Ponieważ byłem wśród pokonanych, była to dla mnie lektura pouczająca. Wyka analizował technikę propagandy nazistowskiej: "Ani złudzeń co do partnera, ani nadmiernych wymagań co do samej techniki Hitler nie posiada. Społeczeństwo jest głupie i można mu wszystko wmówić, byle kłamać wytrwale".

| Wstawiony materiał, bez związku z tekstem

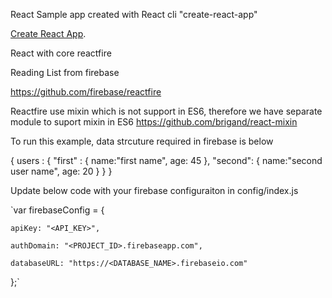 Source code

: React Sample app created with React cli "create-react-app"


[Create React App](https://github.com/facebookincubator/create-react-app).


React with core reactfire

Reading List from firebase

https://github.com/firebase/reactfire

Reactfire use mixin which is not support in ES6, therefore we have separate module to suport mixin in ES6
https://github.com/brigand/react-mixin

To run this example, data strcuture required in firebase is below

{
    users : {
        "first" : {
            name:"first name",
            age: 45
        },
        "second": {
            name:"second user name",
            age: 20
        }
    }
}


Update below code with your firebase configuraiton in config/index.js

`var firebaseConfig = {

    apiKey: "<API_KEY>",

    authDomain: "<PROJECT_ID>.firebaseapp.com",

    databaseURL: "https://<DATABASE_NAME>.firebaseio.com"

};`

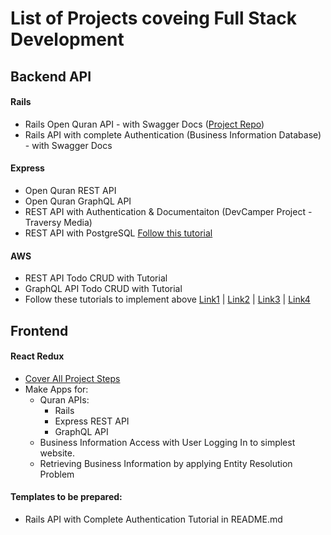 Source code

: # List of Projects coveing Full Stack Development

## Backend API

#### Rails
- Rails Open Quran API - with Swagger Docs ([Project Repo](https://github.com/RaoAkif/QuranAPI_Rails))
- Rails API with complete Authentication (Business Information Database) - with Swagger Docs

#### Express
- Open Quran REST API
- Open Quran GraphQL API
- REST API with Authentication & Documentaiton (DevCamper Project - Traversy Media)
- REST API with PostgreSQL [Follow this tutorial](https://www.youtube.com/playlist?list=PLillGF-RfqbaEmlPcX5e_ejaK7Y5MydkW)

#### AWS
- REST API Todo CRUD with Tutorial
- GraphQL API Todo CRUD with Tutorial
- Follow these tutorials to implement above  [Link1](https://www.youtube.com/watch?v=7YgZC0tZJ8A) | [Link2](https://www.youtube.com/watch?v=enYadeUMP0E) | [Link3](https://www.youtube.com/watch?v=_j8_oiY4GRk) | [Link4](https://www.youtube.com/watch?v=UnV_YDz_IIE)


## Frontend

#### React Redux
- [Cover All Project Steps](https://www.youtube.com/playlist?list=PL0Zuz27SZ-6M1J5I1w2-uZx36Qp6qhjKo)
- Make Apps for:
  - Quran APIs: 
    - Rails 
    - Express REST API 
    - GraphQL API
  - Business Information Access with User Logging In to simplest website. 
  - Retrieving Business Information by applying Entity Resolution Problem 

#### Templates to be prepared:
- Rails API with Complete Authentication Tutorial in README.md
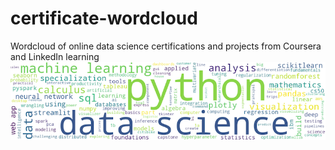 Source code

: # certificate-wordcloud
Wordcloud of online data science certifications and projects from Coursera and LinkedIn learning
<img src="wordcloud.png">
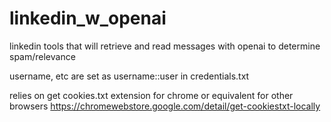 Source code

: # linkedin_w_openai
linkedin tools that will retrieve and read messages with openai to determine spam/relevance

username, etc are set as username::user in credentials.txt

relies on get cookies.txt extension for chrome or equivalent for other browsers
https://chromewebstore.google.com/detail/get-cookiestxt-locally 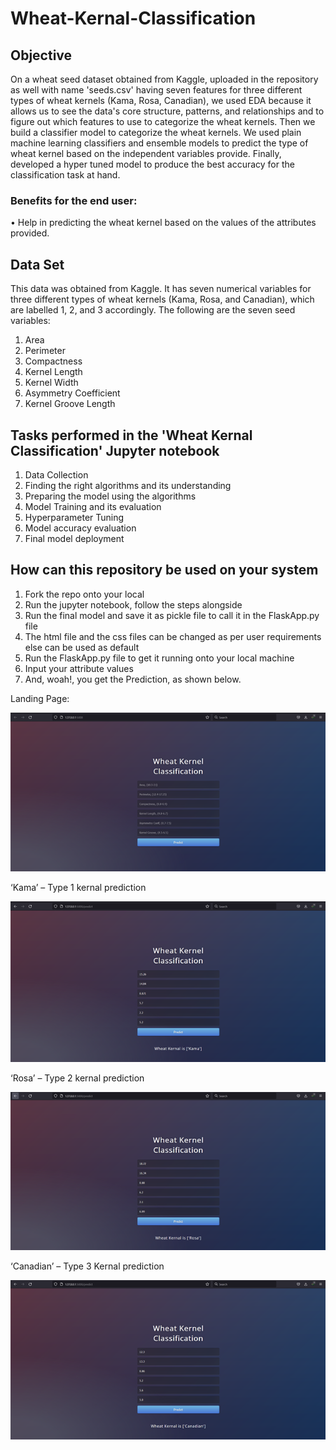 # Wheat-Kernal-Classification

## Objective
On a wheat seed dataset obtained from Kaggle, uploaded in the repository as well with name 'seeds.csv' having seven features for three different types of wheat kernels (Kama, Rosa, Canadian), we used EDA because it allows us to see the data's core structure, patterns, and relationships and to figure out which features to use to categorize the wheat kernels.
Then we build a classifier model to categorize the wheat kernels. We used plain machine learning classifiers and ensemble models to predict the type of wheat kernel based on the independent variables provide. Finally, developed a hyper tuned model to produce the best accuracy for the classification task at hand.

### Benefits for the end user:
•	Help in predicting the wheat kernel based on the values of the attributes provided.

## Data Set
This data was obtained from Kaggle.
It has seven numerical variables for three different types of wheat kernels (Kama, Rosa, and Canadian), which are labelled 1, 2, and 3 accordingly.
The following are the seven seed variables:
1.	Area
2.	Perimeter
3.	Compactness
4.	Kernel Length
5.	Kernel Width
6.	Asymmetry Coefficient
7.	Kernel Groove Length

## Tasks performed in the 'Wheat Kernal Classification' Jupyter notebook
1.	Data Collection
2.	Finding the right algorithms and its understanding
3.	Preparing the model using the algorithms
4.	Model Training and its evaluation
5.	Hyperparameter Tuning
6.	Model accuracy evaluation
7.	Final model deployment


## How can this repository be used on your system
1.	Fork the repo onto your local
2.	Run the jupyter notebook, follow the steps alongside
3.	Run the final model and save it as pickle file to call it in the FlaskApp.py file
4.	The html file and the css files can be changed as per user requirements else can be used as default
5.	Run the FlaskApp.py file to get it running onto your local machine
6.	Input your attribute values
7.	And, woah!, you get the Prediction, as shown below.

Landing Page:

![alt text](https://github.com/vaibhavjain12358/Wheat-Kernal-Classification/blob/main/Predictions/LandingPage.png)

‘Kama’ – Type 1 kernal prediction

![alt text](https://github.com/vaibhavjain12358/Wheat-Kernal-Classification/blob/main/Predictions/Kama.png)

‘Rosa’ – Type 2 kernal prediction

![alt text](https://github.com/vaibhavjain12358/Wheat-Kernal-Classification/blob/main/Predictions/Rosa.png)

‘Canadian’ – Type 3 Kernal prediction

![alt text](https://github.com/vaibhavjain12358/Wheat-Kernal-Classification/blob/main/Predictions/Canadian.png)
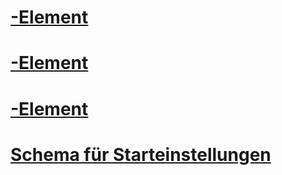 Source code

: # [<requiredRuntime>-Element](requiredruntime-element.md)
# [<startup>-Element](startup-element.md)
# [<supportedRuntime>-Element](supportedruntime-element.md)
# [Schema für Starteinstellungen](index.md)
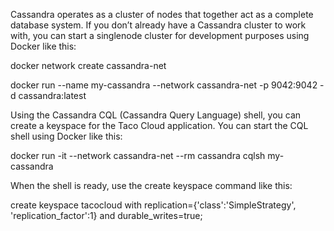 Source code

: Cassandra operates as a cluster of nodes that together act as a complete database
system. If you don’t already have a Cassandra cluster to work with, you can start a singlenode
cluster for development purposes using Docker like this:

docker network create cassandra-net

docker run --name my-cassandra --network cassandra-net -p 9042:9042  -d cassandra:latest

Using the Cassandra CQL (Cassandra Query Language) shell, you can create a keyspace for the Taco Cloud application. You can start the CQL shell using Docker like this: 

docker run -it --network cassandra-net --rm cassandra cqlsh my-cassandra

When the shell is ready, use the create keyspace command like this:

create keyspace tacocloud with replication={'class':'SimpleStrategy', 'replication_factor':1} and durable_writes=true;
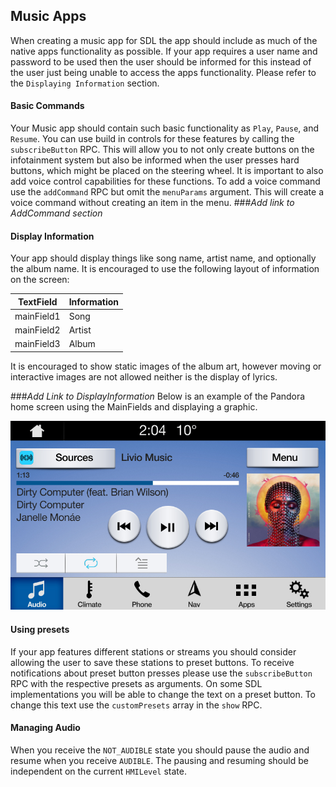 ## Music Apps

When creating a music app for SDL the app should include as much of the native apps functionality as possible. If your app requires a user name and password to be used then the user should be informed for this instead of the user just being unable to access the apps functionality. Please refer to the `Displaying Information` section.

#### Basic Commands

Your Music app should contain such basic functionality as `Play`, `Pause`, and `Resume`. You can use build in controls for these features by calling the `subscribeButton` RPC. This will allow you to not only create buttons on the infotainment system but also be informed when the user presses hard buttons, which might be placed on the steering wheel. It is important to also add voice control capabilities for these functions. To add a voice command use the `addCommand` RPC but omit the `menuParams` argument. This will create a voice command without creating an item in the menu.
###*Add link to AddCommand section*

#### Display Information
Your app should display things like song name, artist name, and optionally the album name. It is encouraged to use the following layout of information on the screen:

TextField  | Information
-----------|-------------
mainField1 | Song
mainField2 | Artist
mainField3 | Album

It is encouraged to show static images of the album art, however moving or interactive images are not allowed neither is the display of lyrics.

###*Add Link to DisplayInformation*
Below is an example of the Pandora home screen using the MainFields and displaying a graphic.

![Livio Music Screenshot](assets/LivioMusicPlayer.png)

#### Using presets

If your app features different stations or streams you should consider allowing the user to save these stations to preset buttons. To receive notifications about preset button presses please use the `subscribeButton` RPC with the respective presets as arguments. On some SDL implementations you will be able to change the text on a preset button. To change this text use the `customPresets` array in the `show` RPC.

#### Managing Audio
When you receive the `NOT_AUDIBLE` state you should pause the audio and resume when you receive `AUDIBLE`. The pausing and resuming should be independent on the current `HMILevel` state.
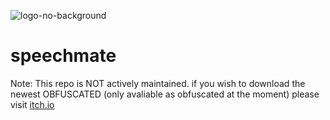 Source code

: ![logo-no-background](https://github.com/aghastmuffin/speechmate/assets/78246775/d24e01e4-93bc-441e-8669-2a6b1d692bc8)
# speechmate
Note: This repo is NOT actively maintained.
if you wish to download the newest OBFUSCATED (only avaliable as obfuscated at the moment) please visit [itch.io](https://aghastmuffin.itch.io/speechmate)
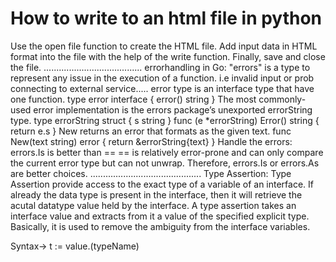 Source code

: # How to write to an html file in python
Use the open file function to create the HTML file.
Add input data in HTML format into the file with the help of the write function.
Finally, save and close the file.
.......................................
errorhandling in Go:
"errors" is a type to represent any issue in the execution of a function.
i.e invalid input or prob connecting to external service.....
error type is an interface type that have one function.
type error interface {
    error() string
}
The most commonly-used error implementation is the errors package’s unexported errorString type.
type errorString struct {
    s string
}
func (e *errorString) Error() string {
    return e.s
}
 New returns an error that formats as the given text.
func New(text string) error {
    return &errorString{text}
}
Handle the errors:
errors.Is is better than ==
== is relatively error-prone and can only compare the current error type but can not unwrap. Therefore, errors.Is or errors.As are better choices.
............................................
Type Assertion:
Type Assertion provide access to the exact type of a variable of an interface.
If already the data type is present in the interface, then it will retrieve the acutal datatype value held by the interface.
A type assertion takes an interface value and extracts from it a value of the specified explicit type. Basically, it is used to remove the ambiguity from the interface variables.

Syntax-> t := value.(typeName) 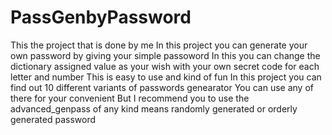 # PassGenbyPassword

This the project that is done by me 
In this project you can generate your own password by giving your simple passoword 
In this you can change the dictionary assigned value as your wish with your own secret code for each letter and number
This is easy to use and kind of fun 
In this project you can find out 10 different variants of passwords genearator 
You can use any of there for your convenient 
But I recommend you to use the advanced_genpass of any kind means randomly generated or orderly generated password 
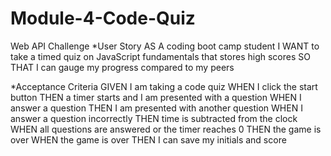 # Module-4-Code-Quiz
 Web API Challenge
*User Story
AS A coding boot camp student
I WANT to take a timed quiz on JavaScript fundamentals that stores high scores
SO THAT I can gauge my progress compared to my peers

*Acceptance Criteria
GIVEN I am taking a code quiz
WHEN I click the start button
THEN a timer starts and I am presented with a question
WHEN I answer a question
THEN I am presented with another question
WHEN I answer a question incorrectly
THEN time is subtracted from the clock
WHEN all questions are answered or the timer reaches 0
THEN the game is over
WHEN the game is over
THEN I can save my initials and score
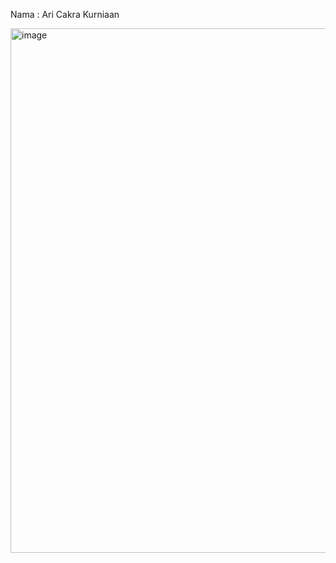 Nama  : Ari Cakra Kurniaan

<img width="518" height="839" alt="image" src="https://github.com/user-attachments/assets/b87d7540-e492-4e78-b685-59b18ef49f35" />
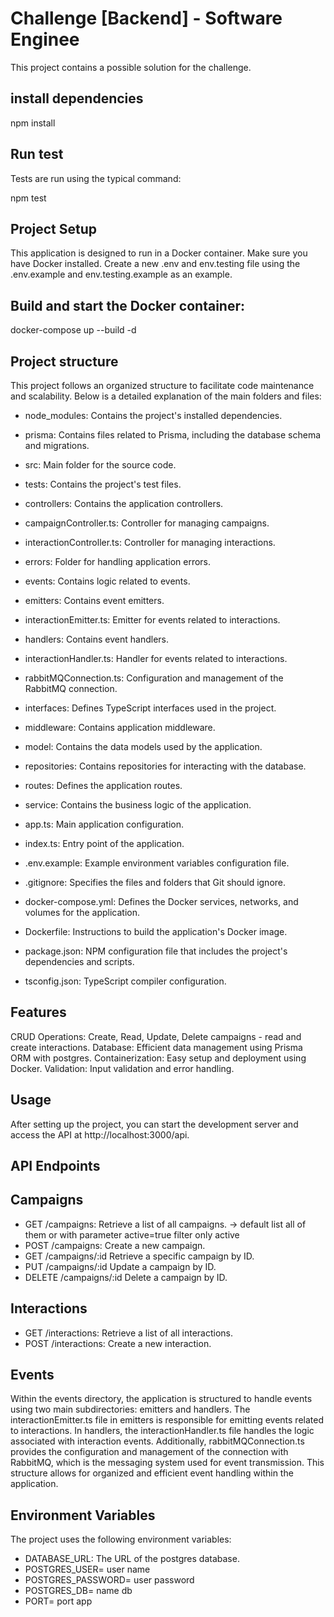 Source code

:# Challenge [Backend] - Software Enginee

This project contains a possible solution for the challenge.

## install dependencies

npm install

## Run test

Tests are run using the typical command:

npm test

## Project Setup

This application is designed to run in a Docker container. Make sure you have Docker installed.
Create a new .env and env.testing file using the .env.example and env.testing.example as an example.

## Build and start the Docker container:

docker-compose up --build -d

## Project structure

This project follows an organized structure to facilitate code maintenance and scalability. Below is a detailed explanation of the main folders and files:

* node_modules: Contains the project's installed dependencies.

* prisma: Contains files related to Prisma, including the database schema and migrations.

* src: Main folder for the source code.

* tests: Contains the project's test files.
* controllers: Contains the application controllers.
* campaignController.ts: Controller for managing campaigns.
* interactionController.ts: Controller for managing interactions.
* errors: Folder for handling application errors.
* events: Contains logic related to events.
* emitters: Contains event emitters.
* interactionEmitter.ts: Emitter for events related to interactions.
* handlers: Contains event handlers.
* interactionHandler.ts: Handler for events related to interactions.
* rabbitMQConnection.ts: Configuration and management of the RabbitMQ connection.
* interfaces: Defines TypeScript interfaces used in the project.
* middleware: Contains application middleware.
* model: Contains the data models used by the application.
* repositories: Contains repositories for interacting with the database.
* routes: Defines the application routes.
* service: Contains the business logic of the application.
* app.ts: Main application configuration.
* index.ts: Entry point of the application.

* .env.example: Example environment variables configuration file.

* .gitignore: Specifies the files and folders that Git should ignore.

* docker-compose.yml: Defines the Docker services, networks, and volumes for the application.

* Dockerfile: Instructions to build the application's Docker image.

* package.json: NPM configuration file that includes the project's dependencies and scripts.

* tsconfig.json: TypeScript compiler configuration.

## Features

CRUD Operations: Create, Read, Update, Delete campaigns - read and create interactions.
Database: Efficient data management using Prisma ORM with postgres.
Containerization: Easy setup and deployment using Docker.
Validation: Input validation and error handling.

## Usage

After setting up the project, you can start the development server and access the API at http://localhost:3000/api.

## API Endpoints

## Campaigns

* GET /campaigns: Retrieve a list of all campaigns. -> default list all of them or with parameter active=true filter only active
* POST /campaigns: Create a new campaign.
* GET /campaigns/:id Retrieve a specific campaign by ID.
* PUT /campaigns/:id Update a campaign by ID.
* DELETE /campaigns/:id Delete a campaign by ID.

## Interactions

* GET /interactions: Retrieve a list of all interactions.
* POST /interactions: Create a new interaction.

## Events

Within the events directory, the application is structured to handle events using two main subdirectories: emitters and handlers. The interactionEmitter.ts file in emitters is responsible for emitting events related to interactions. In handlers, the interactionHandler.ts file handles the logic associated with interaction events. Additionally, rabbitMQConnection.ts provides the configuration and management of the connection with RabbitMQ, which is the messaging system used for event transmission. This structure allows for organized and efficient event handling within the application.

## Environment Variables

The project uses the following environment variables:

* DATABASE_URL: The URL of the postgres database.
* POSTGRES_USER= user name  
* POSTGRES_PASSWORD= user password  
* POSTGRES_DB= name db  
* PORT= port app

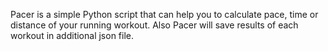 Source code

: Pacer is a simple Python script that can help you to calculate pace, time or distance of your running workout.
Also Pacer will save results of each workout in additional json file. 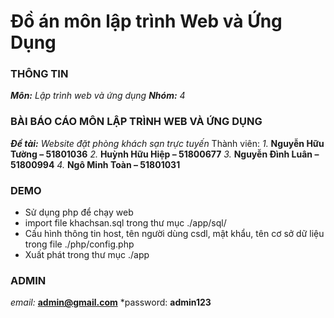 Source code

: # Đồ án môn lập trình Web và Ứng Dụng

### THÔNG TIN

***Môn:*** *Lập trình web và ứng dụng*
***Nhóm:*** *4*

### BÀI BÁO CÁO MÔN LẬP TRÌNH WEB VÀ ỨNG DỤNG

***Đề tài:*** *Website đặt phòng khách sạn trực tuyến*
Thành viên: 
    *1.* **Nguyễn Hữu Tường – 51801036**
    *2.* **Huỳnh Hữu Hiệp – 51800677**
    *3.* **Nguyễn Đình Luân – 51800994**
    *4.* **Ngô Minh Toàn – 51801031**

### DEMO
 - Sử dụng php để chạy web
 - import file khachsan.sql trong thư mục ./app/sql/
 - Cấu hình thông tin host, tên người dùng csdl, mật khẩu, tên cơ sở dữ liệu trong file ./php/config.php
 - Xuất phát trong thư mục ./app

### ADMIN
*email:* **admin@gmail.com** 
*password: **admin123**
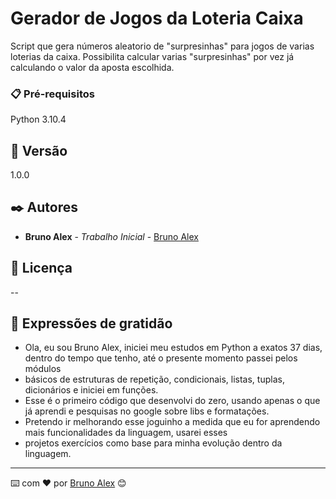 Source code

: # Gerador de  Jogos da Loteria Caixa

Script que gera números aleatorio de "surpresinhas" para jogos de varias loterias da caixa. Possibilita calcular varias
"surpresinhas" por vez já calculando o valor da aposta escolhida.

### 📋 Pré-requisitos

Python 3.10.4

## 📌 Versão

1.0.0

## ✒️ Autores

* **Bruno Alex** - *Trabalho Inicial* - [Bruno Alex](https://github.com/brullex)


## 📄 Licença

--

## 🎁 Expressões de gratidão

* Ola, eu sou Bruno Alex, iniciei meu estudos em Python a exatos 37 dias, dentro do tempo que tenho, até o presente momento passei pelos módulos
* básicos de estruturas de repetição, condicionais, listas, tuplas, dicionários e iniciei em funções.
* Esse é o primeiro código que desenvolvi do zero, usando apenas o que já aprendi e pesquisas no google sobre libs e formatações.
* Pretendo ir melhorando esse joguinho a medida que eu for aprendendo mais funcionalidades da linguagem, usarei esses
* projetos exercícios como base para minha evolução dentro da linguagem.


---
⌨️ com ❤️ por [Bruno Alex](https://gist.github.com/brullex) 😊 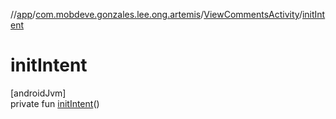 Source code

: //[app](../../../index.md)/[com.mobdeve.gonzales.lee.ong.artemis](../index.md)/[ViewCommentsActivity](index.md)/[initIntent](init-intent.md)

# initIntent

[androidJvm]\
private fun [initIntent](init-intent.md)()

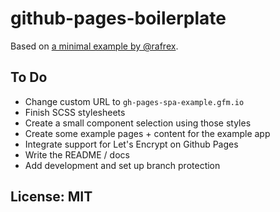 # github-pages-boilerplate

Based on [a minimal example by @rafrex](https://github.com/rafrex/spa-github-pages).

## To Do

* Change custom URL to `gh-pages-spa-example.gfm.io`
* Finish SCSS stylesheets
* Create a small component selection using those styles
* Create some example pages + content for the example app 
* Integrate support for Let's Encrypt on Github Pages
* Write the README / docs
* Add development and set up branch protection

## License: MIT
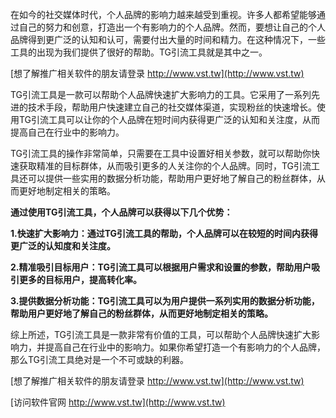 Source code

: 在如今的社交媒体时代，个人品牌的影响力越来越受到重视。许多人都希望能够通过自己的努力和创意，打造出一个有影响力的个人品牌。然而，要想让自己的个人品牌得到更广泛的认知和认可，需要付出大量的时间和精力。在这种情况下，一些工具的出现为我们提供了很好的帮助。TG引流工具就是其中之一。

[想了解推广相关软件的朋友请登录 http://www.vst.tw](http://www.vst.tw)

TG引流工具是一款可以帮助个人品牌快速扩大影响力的工具。它采用了一系列先进的技术手段，帮助用户快速建立自己的社交媒体渠道，实现粉丝的快速增长。使用TG引流工具可以让你的个人品牌在短时间内获得更广泛的认知和关注度，从而提高自己在行业中的影响力。

TG引流工具的操作非常简单，只需要在工具中设置好相关参数，就可以帮助你快速获取精准的目标群体，从而吸引更多的人关注你的个人品牌。同时，TG引流工具还可以提供一些实用的数据分析功能，帮助用户更好地了解自己的粉丝群体，从而更好地制定相关的策略。

**通过使用TG引流工具，个人品牌可以获得以下几个优势：**

**1.快速扩大影响力：通过TG引流工具的帮助，个人品牌可以在较短的时间内获得更广泛的认知度和关注度。**

**2.精准吸引目标用户：TG引流工具可以根据用户需求和设置的参数，帮助用户吸引更多的目标用户，提高转化率。**

**3.提供数据分析功能：TG引流工具可以为用户提供一系列实用的数据分析功能，帮助用户更好地了解自己的粉丝群体，从而更好地制定相关的策略。**

综上所述，TG引流工具是一款非常有价值的工具，可以帮助个人品牌快速扩大影响力，并提高自己在行业中的影响力。如果你希望打造一个有影响力的个人品牌，那么TG引流工具绝对是一个不可或缺的利器。

[想了解推广相关软件的朋友请登录 http://www.vst.tw](http://www.vst.tw)


[访问软件官网 http://www.vst.tw](http://www.vst.tw)
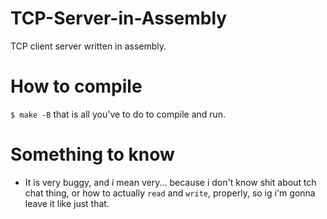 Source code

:# TCP-Server-in-Assembly
TCP client server written in assembly.

# How to compile
`$ make -B` that is all you've to do to compile and run.

# Something to know
- It is very buggy, and i mean very... because i don't know shit about tch chat thing, or how to actually `read` and `write`, properly, so ig i'm gonna leave it like just that.
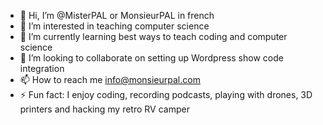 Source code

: - 👋 Hi, I’m @MisterPAL or MonsieurPAL in french
- 👀 I’m interested in teaching computer science
- 🌱 I’m currently learning best ways to teach coding and computer science
- 💞️ I’m looking to collaborate on setting up Wordpress show code integration
- 📫 How to reach me info@monsieurpal.com
- ⚡ Fun fact: I enjoy coding, recording podcasts, playing with drones, 3D printers and hacking my retro RV camper

<!---
MisterPAL/MisterPAL is a ✨ special ✨ repository because its `README.md` (this file) appears on your GitHub profile.
You can click the Preview link to take a look at your changes.
--->
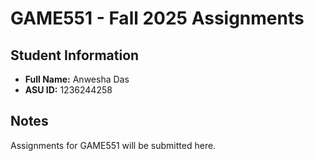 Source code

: # GAME551 - Fall 2025 Assignments

## Student Information
- **Full Name:** Anwesha Das
- **ASU ID:** 1236244258

## Notes
Assignments for GAME551 will be submitted here. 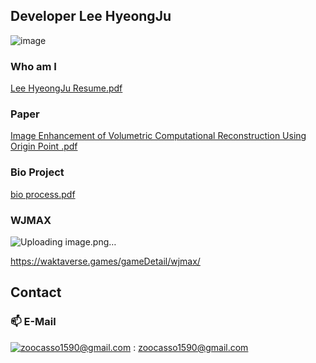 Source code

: ## Developer Lee HyeongJu

![image](https://github.com/user-attachments/assets/b96354ab-eccc-4f72-96bb-ba7846f1e86f)

### Who am I
[Lee HyeongJu Resume.pdf](https://github.com/user-attachments/files/17529403/Lee.HyeongJu.Resume.pdf)

### Paper
[Image Enhancement of Volumetric Computational Reconstruction Using Origin Point .pdf](https://github.com/user-attachments/files/17529353/Image.Enhancement.of.Volumetric.Computational.Reconstruction.Using.Origin.Point.pdf)
### Bio Project
[bio process.pdf](https://github.com/user-attachments/files/17529404/bio.process.pdf)
### WJMAX
![Uploading image.png…]()

https://waktaverse.games/gameDetail/wjmax/

## Contact
### 📫  E-Mail
[![zoocasso1590@gmail.com](https://img.shields.io/badge/Gmail-d14836?style=flat-square&logo=Gmail&logoColor=white&link=mailto:zoocasso1590@gmail.com)](mailto:zoocasso1590@gmail.com) : zoocasso1590@gmail.com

Reżyseria propagandowa nazizmu zakłada, że "nie nawiązuje się żaden dialog, nie ma partnera, a jeżeli nawet ów partner się pojawi, także i on zostaje wyreżyserowany". Rządzi monolog, bo oponenci zostali zlikwidowani. "Nie od argumentów zamilkły włoskie, niemieckie i hiszpańskie pisma socjalistyczne, liberalne i katolickie, lecz od pałek, rycynusu i taczek w obozach koncentracyjnych".
II
Należał
do "pokolenia 1910", pokolenia Andrzejewskiego i Miłosza,
Kisielewskiego i Kotta, "dziwnego pokolenia", które nie
umiało odnaleźć się w międzywojennej Polsce. Było "zbyt
młode, by brać udział we wszystkim, co stworzyło obecny porządek
rzeczy", a dochodząc do wieku dojrzałego, stało się
świadkiem "wielkiej likwidacji ideałów". Widziało
jeszcze - pisał w 1935 r. - "ziemię utraconą, kiedy można
było w Europie nie liczyć się z wymaganiami zbiorowości, a nie
widać dotąd ziemi obiecanej, gdzie wyostrzone napięcie myśli
jednostkowej zgodzi się z wzburzoną falą uczuć zbiorowych".
Świat duchowy tego pokolenia był pełen paradoksów i niekonsekwencji: ludzie do niego należący wiedzieli, jakiego świata nie aprobują, ale nie wiedzieli, do jakiego powinni dążyć. Szukali.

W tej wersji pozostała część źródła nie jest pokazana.